Я говорю: «мы»! Уж я-то был с боку припека, случайно прихваченный человечек. Никто не обращался ко мне, никого не интересовали мои впечатления. Я мог бы со спокойной совестью оставаться дома.
Должен был состояться отлет советского аэроплана новой конструкции. Пригласили Бабичева. Гости вышли за барьер. Бабичев главенствовал и в этом избранном обществе. Стоило ему вступить с кем-нибудь в разговор, как возле него смыкался круг. Все слушали его с почтительным вниманием. Он красовался в своем сером костюме, грандиозный, выше всех плечами, аркой плечей. На животе у него на ремнях висел черный бинокль. Слушая собеседника, он закладывал руки в карманы и тихо качался на широко расставленных ногах с пятки на носок и с носка на пятку. Он часто почесывает нос. Почесав, он смотрит на пальцы, сложенные щепоткой и близко поднесенные к глазам. Слушатели, как школьники, непроизвольно повторяют его движения и игру его лица. Они тоже почесывают нос, сами себе удивляясь.
Взбешенный, я отошел от них. Я сидел в буфете и, ласкаемый полевым ветерком, пил пиво. Я тянул пиво, наблюдая, как ветерок лепит нежные орнаменты из концов скатерти моего столика.
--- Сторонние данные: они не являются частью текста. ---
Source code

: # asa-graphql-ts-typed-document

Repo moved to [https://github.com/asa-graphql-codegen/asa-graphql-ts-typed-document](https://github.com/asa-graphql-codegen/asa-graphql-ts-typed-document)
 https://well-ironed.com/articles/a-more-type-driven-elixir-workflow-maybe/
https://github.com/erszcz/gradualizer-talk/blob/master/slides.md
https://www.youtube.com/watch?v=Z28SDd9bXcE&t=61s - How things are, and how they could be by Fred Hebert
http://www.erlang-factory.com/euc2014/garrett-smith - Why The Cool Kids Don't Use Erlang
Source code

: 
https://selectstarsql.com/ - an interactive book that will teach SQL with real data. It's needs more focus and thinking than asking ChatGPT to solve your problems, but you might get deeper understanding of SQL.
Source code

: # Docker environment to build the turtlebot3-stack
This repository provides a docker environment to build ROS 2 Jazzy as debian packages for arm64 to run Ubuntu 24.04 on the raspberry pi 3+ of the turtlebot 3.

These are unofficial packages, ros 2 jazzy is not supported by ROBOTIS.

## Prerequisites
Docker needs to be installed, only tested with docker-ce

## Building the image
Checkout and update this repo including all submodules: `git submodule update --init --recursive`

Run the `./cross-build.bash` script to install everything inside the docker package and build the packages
На аэродроме соединились многие чудеса: тут на поле цвели ромашки, очень близко, у барьера, – обыкновенные дующие желтой пылью ромашки, тут низко, по линии горизонта, катились круглые, похожие на пушечный дым облака; тут же ярчайшим суриком алели деревянные стрелы, указывающие разные направления; тут же на высоте качался, сокращаясь и раздуваясь, шелковый хобот – определитель ветра; и тут же по траве, по зеленой траве старинных битв, оленей, романтики, ползали летательные машины. Я смаковал этот вкус, эти восхитительные противоположения и соединения. Ритм сокращений шелкового хобота располагал к раздумью.
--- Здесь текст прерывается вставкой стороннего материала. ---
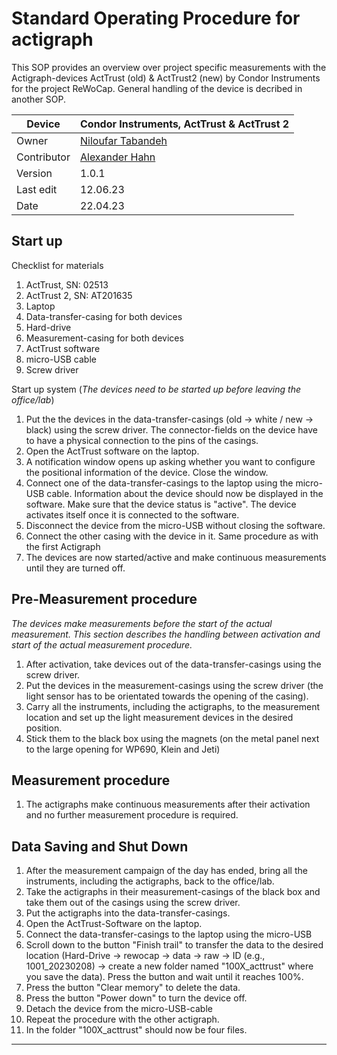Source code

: # Standard Operating Procedure for actigraph
This SOP provides an overview over project specific measurements with the Actigraph-devices ActTrust (old) & ActTrust2 (new) by Condor Instruments for the project ReWoCap. General handling of the device is decribed in another SOP.



| Device       | Condor Instruments, ActTrust & ActTrust 2                               |
|--------------|-----------------------------------------------------------|
| Owner        | [Niloufar Tabandeh](mailto:niloufar.tabandehsaravi@tuebingen.mpg.de)  |
| Contributor     | [Alexander Hahn](mailto:alexander.hahn@tuebingen.mpg.de) |
| Version      | 1.0.1                                       |
| Last edit    | 12.06.23 |
| Date         | 22.04.23                                                |

## Start up

Checklist for materials
   1. ActTrust, SN: 02513 
   1. ActTrust 2, SN: AT201635 
   1. Laptop
   1. Data-transfer-casing for both devices
   1. Hard-drive
   1. Measurement-casing for both devices
   1. ActTrust software
   1. micro-USB cable
   1. Screw driver
    
Start up system
(_The devices need to be started up before leaving the office/lab_)
   1. Put the the devices in the data-transfer-casings (old &rarr; white / new &rarr; black) using the screw driver. The connector-fields on the device have to have a physical connection to the pins of the casings.
   1. Open the ActTrust software on the laptop.
   1. A notification window opens up asking whether you want to configure the positional information of the device. Close the window.
   1. Connect one of the data-transfer-casings to the laptop using the micro-USB cable. Information about the device should now be displayed in the software. Make sure that the device status is "active". The device activates itself once it is connected to the software.
   1. Disconnect the device from the micro-USB without closing the software. 
   1. Connect the other casing with the device in it. Same procedure as with the first Actigraph
   1. The devices are now started/active and make continuous measurements until they are turned off.
    


## Pre-Measurement procedure
_The devices make measurements before the start of the actual measurement. This section describes the handling between activation and start of the actual measurement procedure._
   1. After activation, take devices out of the data-transfer-casings using the screw driver.
   2. Put the devices in the measurement-casings using the screw driver (the light sensor has to be orientated towards the opening of the casing).
   3. Carry all the instruments, including the actigraphs, to the measurement location and set up the light measurement devices in the desired position.
   4. Stick them to the black box using the magnets (on the metal panel next to the large opening for WP690, Klein and Jeti) 

## Measurement procedure

   1. The actigraphs make continuous measurements after their activation and no further measurement procedure is required.



## Data Saving and Shut Down

   1. After the measurement campaign of the day has ended, bring all the instruments, including the actigraphs, back to the office/lab.
   2. Take the actigraphs in their measurement-casings of the black box and take them out of the casings using the screw driver.
   3. Put the actigraphs into the data-transfer-casings.
   4. Open the ActTrust-Software on the laptop.
   5. Connect the data-transfer-casings to the laptop using the micro-USB
   6. Scroll down to the button "Finish trail" to transfer the data to the desired location (Hard-Drive &rarr; rewocap &rarr; data &rarr; raw &rarr; ID (e.g., 1001_20230208) &rarr; create a new folder named "100X_acttrust" where you save the data). Press the button and wait until it reaches 100%.
   7. Press the button "Clear memory" to delete the data.
   8. Press the button "Power down" to turn the device off.
   9. Detach the device from the micro-USB-cable
   10. Repeat the procedure with the other actigraph.
   11. In the folder "100X_acttrust" should now be four files.

___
Сквозное, трепещущее, как надкрылья насекомого, имя Лилиенталя с детских лет звучит для меня чудесно… Летательное, точно растянутое на легкие бамбуковые планки, имя это связано в моей памяти с началом авиации. Порхающий человек Отто Лилиенталь убился. Летательные машины перестали быть похожими на птиц. Легкие, просвечивающие желтизной крылья заменились ластами. Можно поверить, что они бьются по земле при подъеме. Во всяком случае, при подъеме вздымается пыль. Летательная машина похожа теперь на тяжелую рыбу. Как быстро авиация стала промышленностью!
Грянул марш. Приехал наркомвоен. Быстро, опережая спутников, прошел наркомвоен по аллее. Напором и быстротой своего хода он производил ветер. Листва понеслась за ним. Оркестр играл щеголевато. Наркомвоен щеголевато шагал, весь в ритме оркестра.
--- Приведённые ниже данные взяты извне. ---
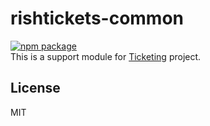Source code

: # rishtickets-common
[![npm package](https://img.shields.io/badge/npm-1.2.0-brightgreen.svg)][NPM]\
This is a support module for [Ticketing] project.

## License
MIT

   [Ticketing]: <https://github.com/dev-rish/Ticketing>
   [NPM]: <https://www.npmjs.com/package/@rishtickets/common>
Я бросился к калитке, к выходу на поле. Но меня задержали. Военный сказал «нельзя» и положил руку на верхнее ребро калитки.
– Как это? – спросил я.
Он отвернулся. Его глаза устремились туда, где разворачивались интересные события. Пилот-конструктор, в куртке румяной кожи, стоял во фронт перед наркомвоеном. Ремень туго перетягивал коренастую спину наркомвоена. Оба держали под козырек. Все лишилось движения. Только оркестр был весь в движении. Бабичев стоял, выпятив живот.
– Пропустите меня, товарищ! – повторил я, тронув военного за рукав, и в ответ услышал:
– Я вас удалю с аэродрома.
– Но я же там был. Я только на минуту уходил. Я с Бабичевым!
Нужно было показать пригласительный билет. Я не имел его: Бабичев просто захватил меня с собой. Конечно, меня никак бы не огорчило, если бы я и не попал на поле. И здесь, за барьером, было отличное место для наблюдения. Но я настаивал. Нечто более значительное, чем просто желание видеть все вблизи, заставило меня полезть на стену. Я вдруг ясно осознал свою непринадлежность к тем, которых созвали ради большого и важного дела, полную ненужность моего присутствия среди них, оторванность от всего большого, что делали эти люди, – здесь ли, на поле, или где-либо в других местах.
– Товарищ, я же не простой гражданин, – заволновался я (лучшей фразы для упорядочения мешанины, происшедшей в моих мыслях, я не мог бы придумать). Что я вам? Обыватель? Будьте добры пропустить. Я оттуда. (Рукой я махнул на группу людей, встречавших наркомвоена.)